YOUR ASSIGNMENT:
Search the material for the string "icon", then show every line where it turns up.

DATA TO EXAMINE:
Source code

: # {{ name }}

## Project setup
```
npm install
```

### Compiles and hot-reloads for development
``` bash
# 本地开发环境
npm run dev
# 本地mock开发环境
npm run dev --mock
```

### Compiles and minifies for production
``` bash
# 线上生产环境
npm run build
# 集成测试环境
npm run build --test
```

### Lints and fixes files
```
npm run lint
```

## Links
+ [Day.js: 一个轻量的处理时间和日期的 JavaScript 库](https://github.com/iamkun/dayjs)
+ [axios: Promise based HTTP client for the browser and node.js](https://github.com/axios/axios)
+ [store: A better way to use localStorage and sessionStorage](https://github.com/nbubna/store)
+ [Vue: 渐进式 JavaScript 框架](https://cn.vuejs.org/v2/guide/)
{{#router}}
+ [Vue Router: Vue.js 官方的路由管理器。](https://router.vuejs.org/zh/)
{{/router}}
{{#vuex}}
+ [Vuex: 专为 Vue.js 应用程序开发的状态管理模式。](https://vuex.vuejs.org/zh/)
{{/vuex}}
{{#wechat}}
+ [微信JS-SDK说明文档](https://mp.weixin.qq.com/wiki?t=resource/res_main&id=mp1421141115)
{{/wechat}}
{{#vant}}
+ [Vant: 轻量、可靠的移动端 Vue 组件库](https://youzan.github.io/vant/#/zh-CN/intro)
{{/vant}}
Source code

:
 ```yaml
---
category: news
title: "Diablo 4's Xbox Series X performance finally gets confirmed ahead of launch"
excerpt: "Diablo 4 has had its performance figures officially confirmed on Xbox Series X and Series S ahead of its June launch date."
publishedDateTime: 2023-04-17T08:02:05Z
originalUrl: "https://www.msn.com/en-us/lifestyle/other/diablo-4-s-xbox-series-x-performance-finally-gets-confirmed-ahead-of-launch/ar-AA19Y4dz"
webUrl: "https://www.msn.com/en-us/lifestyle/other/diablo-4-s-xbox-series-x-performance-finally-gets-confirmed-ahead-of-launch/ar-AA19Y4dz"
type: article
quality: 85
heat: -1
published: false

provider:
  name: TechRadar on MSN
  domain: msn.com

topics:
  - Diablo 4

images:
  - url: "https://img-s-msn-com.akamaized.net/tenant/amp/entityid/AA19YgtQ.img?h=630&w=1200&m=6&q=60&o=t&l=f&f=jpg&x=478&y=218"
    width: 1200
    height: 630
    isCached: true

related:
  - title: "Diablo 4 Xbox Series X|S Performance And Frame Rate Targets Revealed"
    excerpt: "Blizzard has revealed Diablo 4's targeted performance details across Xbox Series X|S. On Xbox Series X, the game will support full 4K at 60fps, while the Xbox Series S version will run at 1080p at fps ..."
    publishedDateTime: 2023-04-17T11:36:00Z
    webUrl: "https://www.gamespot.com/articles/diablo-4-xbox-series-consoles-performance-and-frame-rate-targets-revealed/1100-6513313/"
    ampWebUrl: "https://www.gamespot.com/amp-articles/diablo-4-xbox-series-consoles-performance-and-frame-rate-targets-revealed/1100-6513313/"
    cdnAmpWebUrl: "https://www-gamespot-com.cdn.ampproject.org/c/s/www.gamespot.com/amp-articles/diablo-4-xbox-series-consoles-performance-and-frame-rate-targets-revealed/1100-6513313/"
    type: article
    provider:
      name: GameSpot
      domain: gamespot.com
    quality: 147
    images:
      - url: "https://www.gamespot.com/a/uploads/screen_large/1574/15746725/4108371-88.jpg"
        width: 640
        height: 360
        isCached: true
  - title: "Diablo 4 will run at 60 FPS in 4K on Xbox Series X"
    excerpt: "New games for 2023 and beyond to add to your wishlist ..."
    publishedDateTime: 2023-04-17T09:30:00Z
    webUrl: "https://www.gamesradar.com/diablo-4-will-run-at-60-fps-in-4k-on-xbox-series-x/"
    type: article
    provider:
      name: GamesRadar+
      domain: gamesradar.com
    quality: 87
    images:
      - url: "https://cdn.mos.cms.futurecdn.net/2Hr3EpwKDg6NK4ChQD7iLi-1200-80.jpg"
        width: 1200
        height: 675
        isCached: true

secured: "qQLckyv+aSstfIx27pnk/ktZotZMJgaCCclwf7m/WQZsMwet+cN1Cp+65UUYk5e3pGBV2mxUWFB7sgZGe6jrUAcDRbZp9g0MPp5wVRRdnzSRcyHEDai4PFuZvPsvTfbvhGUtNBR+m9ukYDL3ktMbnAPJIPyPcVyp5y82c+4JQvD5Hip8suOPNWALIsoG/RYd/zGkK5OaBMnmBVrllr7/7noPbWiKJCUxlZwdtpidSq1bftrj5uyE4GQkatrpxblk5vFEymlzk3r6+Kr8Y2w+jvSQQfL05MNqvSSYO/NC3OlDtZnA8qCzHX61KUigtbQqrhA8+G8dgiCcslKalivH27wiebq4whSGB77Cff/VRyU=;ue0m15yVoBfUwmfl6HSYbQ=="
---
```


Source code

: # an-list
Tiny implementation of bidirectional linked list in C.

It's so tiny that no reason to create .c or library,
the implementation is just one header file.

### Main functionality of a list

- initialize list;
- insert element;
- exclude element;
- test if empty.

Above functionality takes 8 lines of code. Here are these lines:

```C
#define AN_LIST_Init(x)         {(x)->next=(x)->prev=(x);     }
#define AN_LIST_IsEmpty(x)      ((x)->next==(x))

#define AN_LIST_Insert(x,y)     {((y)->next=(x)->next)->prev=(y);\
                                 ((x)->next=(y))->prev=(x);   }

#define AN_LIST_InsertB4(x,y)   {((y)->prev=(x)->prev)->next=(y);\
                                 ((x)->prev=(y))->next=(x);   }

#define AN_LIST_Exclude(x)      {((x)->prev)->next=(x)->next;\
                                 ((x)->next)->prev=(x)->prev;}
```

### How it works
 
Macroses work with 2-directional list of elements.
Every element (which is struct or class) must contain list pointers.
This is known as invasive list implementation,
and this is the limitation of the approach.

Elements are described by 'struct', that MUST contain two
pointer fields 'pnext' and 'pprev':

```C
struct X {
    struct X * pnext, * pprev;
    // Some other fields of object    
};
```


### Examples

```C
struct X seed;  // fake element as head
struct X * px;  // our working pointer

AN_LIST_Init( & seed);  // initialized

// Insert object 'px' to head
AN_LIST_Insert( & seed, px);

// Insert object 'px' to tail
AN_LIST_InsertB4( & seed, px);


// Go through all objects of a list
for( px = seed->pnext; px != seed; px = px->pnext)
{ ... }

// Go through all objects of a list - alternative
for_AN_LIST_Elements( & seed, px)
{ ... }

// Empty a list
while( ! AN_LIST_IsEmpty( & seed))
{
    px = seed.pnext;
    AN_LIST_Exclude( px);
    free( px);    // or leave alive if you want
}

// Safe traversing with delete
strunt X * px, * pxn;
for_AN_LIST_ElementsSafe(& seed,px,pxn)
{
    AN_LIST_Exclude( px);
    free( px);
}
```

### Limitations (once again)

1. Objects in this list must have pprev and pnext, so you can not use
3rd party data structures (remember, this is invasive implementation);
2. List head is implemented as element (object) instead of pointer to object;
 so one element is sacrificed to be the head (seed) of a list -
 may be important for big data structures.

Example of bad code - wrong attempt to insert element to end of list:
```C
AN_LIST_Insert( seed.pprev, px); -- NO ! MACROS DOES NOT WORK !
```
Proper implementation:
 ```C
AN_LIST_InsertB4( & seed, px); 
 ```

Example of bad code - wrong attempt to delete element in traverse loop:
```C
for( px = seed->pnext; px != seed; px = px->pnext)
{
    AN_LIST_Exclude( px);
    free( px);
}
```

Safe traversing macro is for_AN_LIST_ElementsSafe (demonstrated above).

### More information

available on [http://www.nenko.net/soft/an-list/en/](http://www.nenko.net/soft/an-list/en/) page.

==

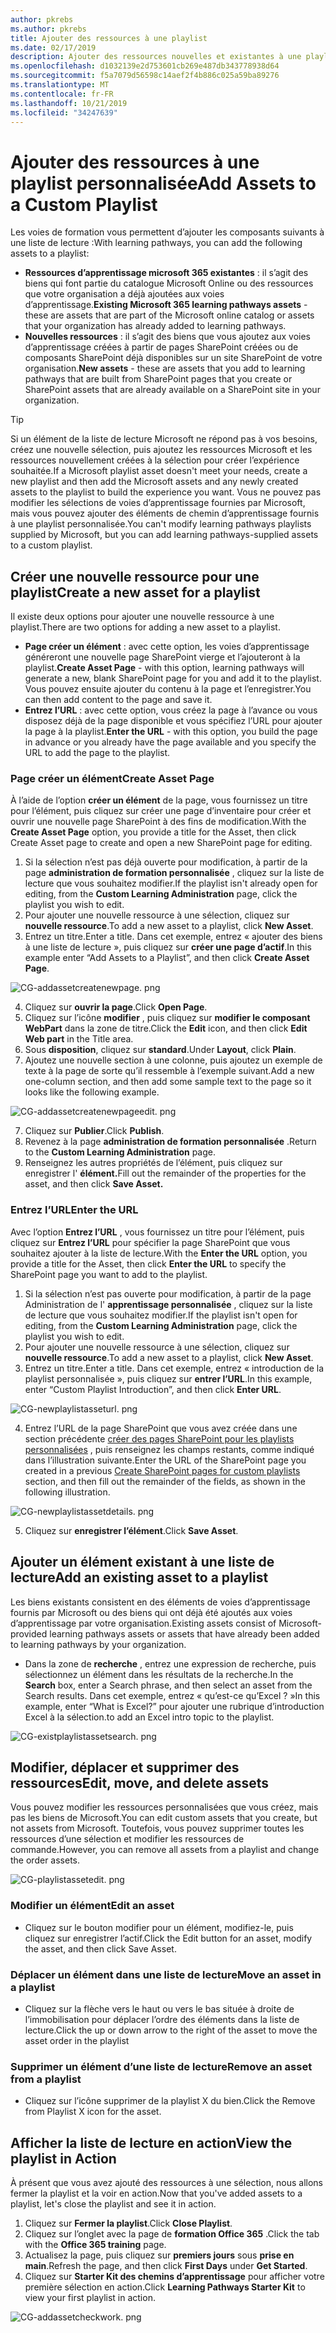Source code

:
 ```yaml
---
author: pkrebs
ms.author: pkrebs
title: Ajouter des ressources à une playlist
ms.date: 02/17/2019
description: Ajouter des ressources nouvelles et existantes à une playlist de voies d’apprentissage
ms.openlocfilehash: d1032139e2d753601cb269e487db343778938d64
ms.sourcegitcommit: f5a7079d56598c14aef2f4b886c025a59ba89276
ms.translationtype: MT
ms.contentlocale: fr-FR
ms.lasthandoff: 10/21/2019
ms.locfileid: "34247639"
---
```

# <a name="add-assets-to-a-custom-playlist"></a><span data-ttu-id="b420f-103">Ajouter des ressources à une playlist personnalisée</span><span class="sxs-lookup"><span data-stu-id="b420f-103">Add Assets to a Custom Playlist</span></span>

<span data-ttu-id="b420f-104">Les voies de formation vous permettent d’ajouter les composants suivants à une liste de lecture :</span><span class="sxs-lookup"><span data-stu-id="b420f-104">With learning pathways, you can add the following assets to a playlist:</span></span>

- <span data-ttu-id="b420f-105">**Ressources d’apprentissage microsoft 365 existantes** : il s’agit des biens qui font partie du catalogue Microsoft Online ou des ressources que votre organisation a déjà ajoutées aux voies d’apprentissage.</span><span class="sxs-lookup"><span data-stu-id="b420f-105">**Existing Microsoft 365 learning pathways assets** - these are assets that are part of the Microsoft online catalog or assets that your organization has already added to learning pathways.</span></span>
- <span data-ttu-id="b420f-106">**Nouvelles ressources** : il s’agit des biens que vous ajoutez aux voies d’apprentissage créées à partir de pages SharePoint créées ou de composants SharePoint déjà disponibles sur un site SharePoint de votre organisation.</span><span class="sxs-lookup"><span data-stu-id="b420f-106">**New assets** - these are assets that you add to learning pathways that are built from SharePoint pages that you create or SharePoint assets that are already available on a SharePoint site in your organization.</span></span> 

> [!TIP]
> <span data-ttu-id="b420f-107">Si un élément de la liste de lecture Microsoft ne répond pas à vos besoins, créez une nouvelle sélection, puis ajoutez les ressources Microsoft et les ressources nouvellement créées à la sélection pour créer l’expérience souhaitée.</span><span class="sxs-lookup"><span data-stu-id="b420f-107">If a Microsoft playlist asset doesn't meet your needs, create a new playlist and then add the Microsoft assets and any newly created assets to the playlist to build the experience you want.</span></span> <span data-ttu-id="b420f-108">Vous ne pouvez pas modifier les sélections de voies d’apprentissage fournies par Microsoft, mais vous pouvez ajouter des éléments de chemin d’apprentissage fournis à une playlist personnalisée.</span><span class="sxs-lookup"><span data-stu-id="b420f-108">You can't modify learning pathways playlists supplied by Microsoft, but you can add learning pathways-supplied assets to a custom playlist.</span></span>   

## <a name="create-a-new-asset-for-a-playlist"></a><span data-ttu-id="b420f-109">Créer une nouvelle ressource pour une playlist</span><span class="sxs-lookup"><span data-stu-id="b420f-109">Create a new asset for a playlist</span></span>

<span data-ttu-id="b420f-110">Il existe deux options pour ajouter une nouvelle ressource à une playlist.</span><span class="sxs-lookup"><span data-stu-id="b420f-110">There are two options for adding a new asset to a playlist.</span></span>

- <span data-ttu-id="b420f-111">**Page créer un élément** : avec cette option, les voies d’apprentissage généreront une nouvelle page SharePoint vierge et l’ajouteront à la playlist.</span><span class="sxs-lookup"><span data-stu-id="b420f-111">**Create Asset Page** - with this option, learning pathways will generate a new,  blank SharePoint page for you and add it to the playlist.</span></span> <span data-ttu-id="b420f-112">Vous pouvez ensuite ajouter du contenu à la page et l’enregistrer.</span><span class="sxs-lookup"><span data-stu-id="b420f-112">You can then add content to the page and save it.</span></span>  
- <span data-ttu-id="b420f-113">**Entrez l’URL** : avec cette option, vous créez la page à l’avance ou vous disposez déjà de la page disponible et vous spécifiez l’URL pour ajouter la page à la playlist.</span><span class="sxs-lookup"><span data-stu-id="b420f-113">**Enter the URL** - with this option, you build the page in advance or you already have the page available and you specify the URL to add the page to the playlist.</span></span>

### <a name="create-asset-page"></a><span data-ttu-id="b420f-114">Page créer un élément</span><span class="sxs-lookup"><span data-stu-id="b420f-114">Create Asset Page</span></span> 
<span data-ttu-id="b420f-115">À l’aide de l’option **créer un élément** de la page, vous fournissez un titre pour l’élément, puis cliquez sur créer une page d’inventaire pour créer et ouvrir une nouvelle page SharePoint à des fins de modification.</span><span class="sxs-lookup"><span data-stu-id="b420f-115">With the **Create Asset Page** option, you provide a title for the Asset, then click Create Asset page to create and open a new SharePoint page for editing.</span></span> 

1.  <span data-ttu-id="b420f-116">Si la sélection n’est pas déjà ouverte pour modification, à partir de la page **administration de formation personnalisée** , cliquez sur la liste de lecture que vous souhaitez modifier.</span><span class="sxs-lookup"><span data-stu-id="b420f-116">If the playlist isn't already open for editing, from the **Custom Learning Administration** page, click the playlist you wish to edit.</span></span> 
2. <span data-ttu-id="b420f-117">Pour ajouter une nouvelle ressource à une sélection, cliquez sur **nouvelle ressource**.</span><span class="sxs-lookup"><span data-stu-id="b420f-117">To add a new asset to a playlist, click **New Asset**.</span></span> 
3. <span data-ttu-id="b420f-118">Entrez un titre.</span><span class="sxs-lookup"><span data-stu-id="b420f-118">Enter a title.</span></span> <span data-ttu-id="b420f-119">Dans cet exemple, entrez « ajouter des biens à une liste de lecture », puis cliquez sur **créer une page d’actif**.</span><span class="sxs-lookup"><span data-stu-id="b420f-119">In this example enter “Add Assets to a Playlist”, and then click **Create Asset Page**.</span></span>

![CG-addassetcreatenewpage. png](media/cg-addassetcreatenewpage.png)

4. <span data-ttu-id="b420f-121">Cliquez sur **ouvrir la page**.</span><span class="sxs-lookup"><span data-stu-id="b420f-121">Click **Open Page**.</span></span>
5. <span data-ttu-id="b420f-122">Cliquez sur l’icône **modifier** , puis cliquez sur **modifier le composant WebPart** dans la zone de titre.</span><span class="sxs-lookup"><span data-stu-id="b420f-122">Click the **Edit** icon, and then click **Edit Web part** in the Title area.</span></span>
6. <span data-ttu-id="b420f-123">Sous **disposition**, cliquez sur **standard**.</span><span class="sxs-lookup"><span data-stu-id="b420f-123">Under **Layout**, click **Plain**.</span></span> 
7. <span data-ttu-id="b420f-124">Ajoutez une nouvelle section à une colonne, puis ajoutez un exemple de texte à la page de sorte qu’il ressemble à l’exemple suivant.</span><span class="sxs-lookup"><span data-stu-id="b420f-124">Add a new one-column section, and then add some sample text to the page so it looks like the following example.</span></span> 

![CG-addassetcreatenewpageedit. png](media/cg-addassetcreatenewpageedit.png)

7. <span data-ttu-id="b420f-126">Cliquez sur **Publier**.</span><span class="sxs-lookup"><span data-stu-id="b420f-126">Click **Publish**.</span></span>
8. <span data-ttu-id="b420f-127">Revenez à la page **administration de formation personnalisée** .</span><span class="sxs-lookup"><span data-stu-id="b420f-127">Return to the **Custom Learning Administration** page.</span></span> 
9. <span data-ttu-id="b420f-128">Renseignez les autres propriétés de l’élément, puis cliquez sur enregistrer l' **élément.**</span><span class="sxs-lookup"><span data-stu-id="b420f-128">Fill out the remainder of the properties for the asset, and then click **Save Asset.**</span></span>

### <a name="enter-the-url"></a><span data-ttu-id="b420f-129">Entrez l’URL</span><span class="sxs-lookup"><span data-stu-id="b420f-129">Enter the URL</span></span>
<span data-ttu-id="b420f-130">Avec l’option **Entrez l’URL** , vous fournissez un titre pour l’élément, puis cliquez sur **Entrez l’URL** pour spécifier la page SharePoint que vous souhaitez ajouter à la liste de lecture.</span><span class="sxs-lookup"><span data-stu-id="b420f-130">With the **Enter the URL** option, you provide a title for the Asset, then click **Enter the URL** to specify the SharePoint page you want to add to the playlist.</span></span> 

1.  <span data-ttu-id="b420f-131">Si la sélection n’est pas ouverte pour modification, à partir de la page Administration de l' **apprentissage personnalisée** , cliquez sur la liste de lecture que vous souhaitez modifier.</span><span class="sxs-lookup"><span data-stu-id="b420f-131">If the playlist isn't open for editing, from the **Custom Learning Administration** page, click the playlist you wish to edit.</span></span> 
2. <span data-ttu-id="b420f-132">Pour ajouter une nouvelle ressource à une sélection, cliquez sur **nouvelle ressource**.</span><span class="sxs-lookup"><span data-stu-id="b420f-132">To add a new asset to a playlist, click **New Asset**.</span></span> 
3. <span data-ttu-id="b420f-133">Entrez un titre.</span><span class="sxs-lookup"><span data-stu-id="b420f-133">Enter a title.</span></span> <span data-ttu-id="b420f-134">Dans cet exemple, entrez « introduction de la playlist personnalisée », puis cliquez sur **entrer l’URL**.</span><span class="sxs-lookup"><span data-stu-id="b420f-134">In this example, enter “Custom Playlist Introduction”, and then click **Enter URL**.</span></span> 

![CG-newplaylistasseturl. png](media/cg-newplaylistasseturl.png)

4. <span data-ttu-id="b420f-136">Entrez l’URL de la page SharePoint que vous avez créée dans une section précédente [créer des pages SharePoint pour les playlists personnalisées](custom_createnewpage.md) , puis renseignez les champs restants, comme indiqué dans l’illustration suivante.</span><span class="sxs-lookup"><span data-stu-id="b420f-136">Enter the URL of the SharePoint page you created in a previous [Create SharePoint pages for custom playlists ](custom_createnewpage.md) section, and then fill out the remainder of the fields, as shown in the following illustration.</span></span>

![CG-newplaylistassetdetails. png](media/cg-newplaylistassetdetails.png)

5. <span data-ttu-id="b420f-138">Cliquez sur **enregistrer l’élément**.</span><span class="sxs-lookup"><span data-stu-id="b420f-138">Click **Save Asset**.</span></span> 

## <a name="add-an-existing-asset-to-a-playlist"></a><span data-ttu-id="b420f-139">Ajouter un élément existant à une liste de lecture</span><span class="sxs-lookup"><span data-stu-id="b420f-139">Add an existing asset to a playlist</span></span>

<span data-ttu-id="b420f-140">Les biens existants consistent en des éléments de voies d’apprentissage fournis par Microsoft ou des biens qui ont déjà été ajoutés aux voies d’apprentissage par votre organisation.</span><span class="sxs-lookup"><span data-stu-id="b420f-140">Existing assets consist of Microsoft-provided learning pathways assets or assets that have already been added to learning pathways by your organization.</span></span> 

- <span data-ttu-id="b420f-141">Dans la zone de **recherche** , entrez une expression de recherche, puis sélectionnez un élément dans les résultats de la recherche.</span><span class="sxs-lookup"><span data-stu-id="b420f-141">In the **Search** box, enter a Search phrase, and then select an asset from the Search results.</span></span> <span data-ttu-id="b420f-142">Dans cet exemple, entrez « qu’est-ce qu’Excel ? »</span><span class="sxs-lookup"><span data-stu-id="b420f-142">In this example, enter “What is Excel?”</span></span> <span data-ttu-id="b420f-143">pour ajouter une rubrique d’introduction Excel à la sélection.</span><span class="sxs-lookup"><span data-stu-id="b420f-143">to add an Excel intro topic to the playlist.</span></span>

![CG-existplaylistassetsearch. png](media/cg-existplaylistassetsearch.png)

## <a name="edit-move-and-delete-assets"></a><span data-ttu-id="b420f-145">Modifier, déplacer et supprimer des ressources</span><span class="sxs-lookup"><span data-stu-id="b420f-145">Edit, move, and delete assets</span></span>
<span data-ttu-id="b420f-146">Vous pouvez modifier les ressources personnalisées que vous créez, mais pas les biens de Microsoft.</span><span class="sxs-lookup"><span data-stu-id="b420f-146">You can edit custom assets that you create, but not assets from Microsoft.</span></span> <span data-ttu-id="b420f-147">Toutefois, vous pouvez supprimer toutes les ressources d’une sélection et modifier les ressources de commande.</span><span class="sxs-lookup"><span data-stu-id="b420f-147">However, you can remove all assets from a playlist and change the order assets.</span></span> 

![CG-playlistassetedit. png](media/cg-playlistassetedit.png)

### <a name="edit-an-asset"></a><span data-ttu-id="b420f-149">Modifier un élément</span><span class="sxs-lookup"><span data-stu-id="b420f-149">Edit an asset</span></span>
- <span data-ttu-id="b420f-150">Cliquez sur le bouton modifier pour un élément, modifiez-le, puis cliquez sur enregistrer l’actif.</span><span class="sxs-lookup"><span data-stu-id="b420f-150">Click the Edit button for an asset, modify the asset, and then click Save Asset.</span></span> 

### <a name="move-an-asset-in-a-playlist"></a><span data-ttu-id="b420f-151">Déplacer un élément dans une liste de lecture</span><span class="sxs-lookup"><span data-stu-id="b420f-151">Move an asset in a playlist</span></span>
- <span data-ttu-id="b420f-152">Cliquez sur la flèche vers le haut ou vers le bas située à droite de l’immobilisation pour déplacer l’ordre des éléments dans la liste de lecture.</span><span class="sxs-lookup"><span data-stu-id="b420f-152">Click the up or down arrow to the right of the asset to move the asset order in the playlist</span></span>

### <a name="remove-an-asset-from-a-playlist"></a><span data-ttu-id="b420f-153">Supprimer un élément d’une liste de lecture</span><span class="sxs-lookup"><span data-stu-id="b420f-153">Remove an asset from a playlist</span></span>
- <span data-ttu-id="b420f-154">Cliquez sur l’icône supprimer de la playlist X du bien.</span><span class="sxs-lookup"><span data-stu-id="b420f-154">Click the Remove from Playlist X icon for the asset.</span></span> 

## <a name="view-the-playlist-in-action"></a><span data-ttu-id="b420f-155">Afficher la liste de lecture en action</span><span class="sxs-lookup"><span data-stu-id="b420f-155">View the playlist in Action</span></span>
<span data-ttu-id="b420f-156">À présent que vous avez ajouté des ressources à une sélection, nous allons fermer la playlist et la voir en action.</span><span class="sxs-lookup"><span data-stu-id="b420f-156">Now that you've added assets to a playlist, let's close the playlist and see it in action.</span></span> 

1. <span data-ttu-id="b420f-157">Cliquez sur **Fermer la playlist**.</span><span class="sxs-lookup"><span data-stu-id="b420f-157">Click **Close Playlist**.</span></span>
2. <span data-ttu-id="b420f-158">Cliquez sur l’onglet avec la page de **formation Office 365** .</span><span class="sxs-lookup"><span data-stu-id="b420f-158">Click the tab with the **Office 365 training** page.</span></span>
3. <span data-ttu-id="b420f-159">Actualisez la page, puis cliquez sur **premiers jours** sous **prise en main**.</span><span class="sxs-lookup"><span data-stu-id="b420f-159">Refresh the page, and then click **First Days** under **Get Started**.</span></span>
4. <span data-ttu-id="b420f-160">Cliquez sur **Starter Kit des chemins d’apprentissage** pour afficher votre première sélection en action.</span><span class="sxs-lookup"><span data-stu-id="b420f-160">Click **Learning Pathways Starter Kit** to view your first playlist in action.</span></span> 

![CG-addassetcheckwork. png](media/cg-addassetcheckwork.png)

RESPONSE TO THE EXERCISE:
5. <span data-ttu-id="b420f-122">Cliquez sur l’icône **modifier** , puis cliquez sur **modifier le composant WebPart** dans la zone de titre.</span><span class="sxs-lookup"><span data-stu-id="b420f-122">Click the **Edit** icon, and then click **Edit Web part** in the Title area.</span></span>
- <span data-ttu-id="b420f-154">Cliquez sur l’icône supprimer de la playlist X du bien.</span><span class="sxs-lookup"><span data-stu-id="b420f-154">Click the Remove from Playlist X icon for the asset.</span></span> 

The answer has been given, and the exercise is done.